SAP AG has agreed to upgrade the SAP R/3-based Arkansas Administrative Statewide Information System (AASIS) to add support for text-to-speech screen access technology so blind persons can use all features of the enterprise software.
The German software vendor agreed to the upgrade and it agreed to replace R/3 with SAP ERP 6.0 software as part of a deal reached earlier this month to settle a complaint filed against it by the state. The National Federation of the Blind of Arkansas had sued the state in 2001 claiming the AASIS system was not fully accessible to blind persons. The state, in turn, filed a third-party claim against SAP, blaming the vendor for the accessibility problems.
The work must be completed by Aug. 1, 2009, according to the settlement reached on Aug. 1.
In addition to the upgrades, SAP agreed to provide the state with any third-party software licenses, customization services, upgrade consulting and maintenance work required to fulfill the settlement agreement.

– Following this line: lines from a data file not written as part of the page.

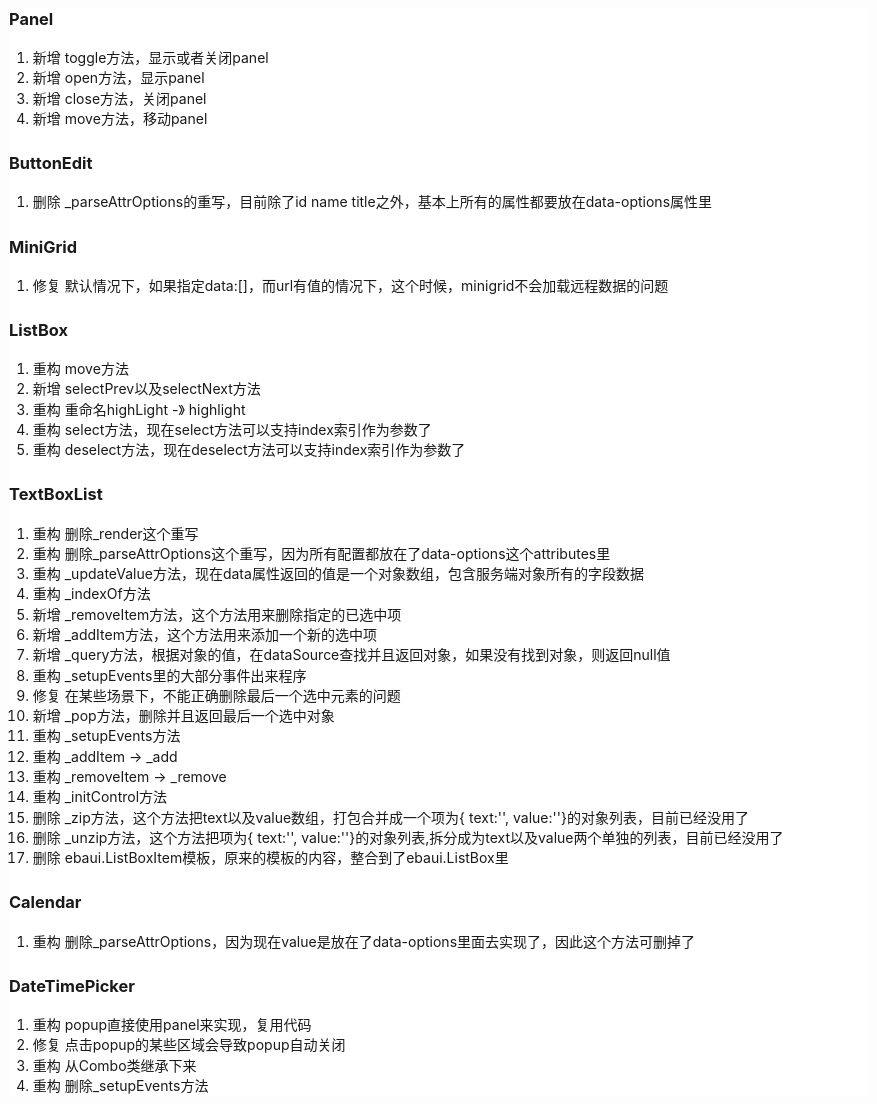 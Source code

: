 ### Panel ###

1.	新增	toggle方法，显示或者关闭panel
1.	新增	open方法，显示panel
1.	新增	close方法，关闭panel
1.	新增	move方法，移动panel

### ButtonEdit ###

1.	删除	_parseAttrOptions的重写，目前除了id name title之外，基本上所有的属性都要放在data-options属性里

### MiniGrid ###

1.	修复	默认情况下，如果指定data:[]，而url有值的情况下，这个时候，minigrid不会加载远程数据的问题

### ListBox ###

1.	重构	move方法
2.	新增	selectPrev以及selectNext方法
1.	重构	重命名highLight -》 highlight
1.	重构	select方法，现在select方法可以支持index索引作为参数了
1.	重构	deselect方法，现在deselect方法可以支持index索引作为参数了	

### TextBoxList ###

1.	重构	删除_render这个重写
2.	重构	删除_parseAttrOptions这个重写，因为所有配置都放在了data-options这个attributes里
2.	重构	_updateValue方法，现在data属性返回的值是一个对象数组，包含服务端对象所有的字段数据
1.	重构	_indexOf方法
1.	新增	_removeItem方法，这个方法用来删除指定的已选中项
1.	新增	_addItem方法，这个方法用来添加一个新的选中项
1.	新增	_query方法，根据对象的值，在dataSource查找并且返回对象，如果没有找到对象，则返回null值
2.	重构	_setupEvents里的大部分事件出来程序
1.	修复	在某些场景下，不能正确删除最后一个选中元素的问题
2.	新增	_pop方法，删除并且返回最后一个选中对象
3.	重构	_setupEvents方法
3.	重构	_addItem -> _add
3.	重构	_removeItem -> _remove
3.	重构	_initControl方法
4.	删除	_zip方法，这个方法把text以及value数组，打包合并成一个项为{ text:'', value:''}的对象列表，目前已经没用了
5.	删除	_unzip方法，这个方法把项为{ text:'', value:''}的对象列表,拆分成为text以及value两个单独的列表，目前已经没用了
6.	删除	ebaui.ListBoxItem模板，原来的模板的内容，整合到了ebaui.ListBox里

### Calendar ###

1.	重构	删除_parseAttrOptions，因为现在value是放在了data-options里面去实现了，因此这个方法可删掉了

### DateTimePicker ###

1.	重构	popup直接使用panel来实现，复用代码
2.	修复	点击popup的某些区域会导致popup自动关闭
2.	重构	从Combo类继承下来
2.	重构	删除_setupEvents方法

In a statement, SAP said that it "is pleased that all parties have reached a settlement." The company declined further comment on the deal. When contacted by Computerworld, Arkansas state officials declined to discuss the settlement.

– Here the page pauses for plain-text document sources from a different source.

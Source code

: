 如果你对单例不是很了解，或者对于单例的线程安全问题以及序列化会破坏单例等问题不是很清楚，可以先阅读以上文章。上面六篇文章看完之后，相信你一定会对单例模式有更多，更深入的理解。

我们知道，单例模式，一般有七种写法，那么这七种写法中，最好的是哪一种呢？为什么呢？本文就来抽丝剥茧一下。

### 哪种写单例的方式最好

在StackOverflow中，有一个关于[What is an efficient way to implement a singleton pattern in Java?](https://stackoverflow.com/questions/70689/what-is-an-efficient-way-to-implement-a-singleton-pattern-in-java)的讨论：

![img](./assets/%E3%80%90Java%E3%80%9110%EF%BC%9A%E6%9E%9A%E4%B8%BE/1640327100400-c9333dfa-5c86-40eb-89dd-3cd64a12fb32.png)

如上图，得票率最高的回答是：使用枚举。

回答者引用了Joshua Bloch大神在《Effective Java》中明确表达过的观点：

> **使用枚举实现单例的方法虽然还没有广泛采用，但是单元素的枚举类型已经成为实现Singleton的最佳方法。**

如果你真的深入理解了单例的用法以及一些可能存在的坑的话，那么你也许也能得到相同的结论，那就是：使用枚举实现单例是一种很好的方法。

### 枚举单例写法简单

The agreement resolves the lawsuit filed against the state by the NFB of Arkansas on behalf of blind state employees Donna Walker and Larry Wayland, who contended that they could not use some key AASIS functions. For example, the employees said that they could not log onto the system to keep track of vacation time and accrued pay, or use check-box rows and columns to complete job-related tasks, noted attorney Joseph Espo of the Baltimore law firm Brown, Golstein & Levy LLP, who represented the plaintiffs.

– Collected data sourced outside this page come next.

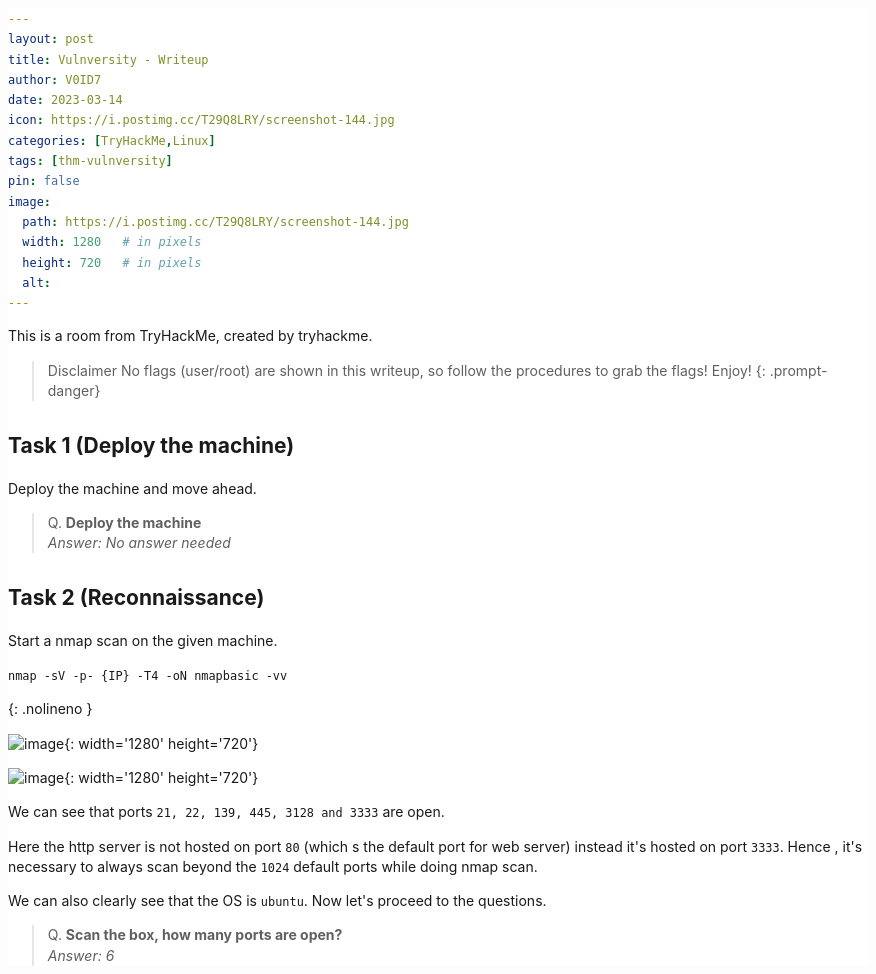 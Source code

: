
 ```yaml
---
layout: post
title: Vulnversity - Writeup
author: V0ID7
date: 2023-03-14
icon: https://i.postimg.cc/T29Q8LRY/screenshot-144.jpg
categories: [TryHackMe,Linux]
tags: [thm-vulnversity]
pin: false
image:
  path: https://i.postimg.cc/T29Q8LRY/screenshot-144.jpg
  width: 1280   # in pixels
  height: 720   # in pixels
  alt: 
---
```



This is a room from TryHackMe, created by tryhackme.
> Disclaimer 
No flags (user/root) are shown in this writeup, so follow the procedures to grab the flags! Enjoy! 
{: .prompt-danger}

## Task 1 (Deploy the machine)

Deploy the machine and move ahead.

> Q. **Deploy the machine**<br>
  > *Answer: No answer needed*

## Task 2 (Reconnaissance)

Start a nmap scan on the given machine.

```shell
nmap -sV -p- {IP} -T4 -oN nmapbasic -vv
```
{: .nolineno }

![image](https://i.postimg.cc/2yZgWBk4/screenshot-20.png){: width='1280' height='720'}

![image](https://i.postimg.cc/rFJzRdD6/screenshot-21.png){: width='1280' height='720'}

 We can see that ports `21, 22, 139, 445, 3128 and 3333` are open.

 Here the http server is not hosted on port `80` (which s the default port for web server) instead it's hosted on port `3333`. Hence , it's necessary to always scan beyond the `1024` default ports while doing nmap scan.

We can also clearly see that the OS is `ubuntu`. Now let's proceed to the questions.

> Q. **Scan the box, how many ports are open?**<br>
  > *Answer: 6*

Espo said that SAP failed to write code that would link the underlying R/3 software to the accessibility tools, making AASIS incapable of converting data on computer screens into synthesized speech or another medium accessible to blind or visually impaired users.
In addition, Espo contended that Arkansas violated its own state accessibility policy by purchasing software from SAP that is not fully accessible to blind persons. Arkansas Act 1227 of 1999 mandates that IT equipment purchased by state government for use by employees or the general public must be accessible to and usable by blind or visually impaired individuals.
"We sued the state for violating its own law for purchasing IT systems," said Espo. "I don't think the state ever contended we were factually incorrect about it being inaccessible."
Once the upgrade project concludes, representatives of the NFB or the state government will test the upgrades for up to 14 days to ensure that the system is accessible and complies with Arkansas law.
Chris Danielsen, a spokesman for the national office of the NFB, said that IT vendors must consider the importance of user accessibility features for the blind when designing products for corporate and government customers. "There are blind employees in the workplace, and there need to be more. The [technology] systems in place have to be accessible to us," he remarked. "Obviously it's easier to build a system like that from the outset than it is to go back and revamp and retrofit."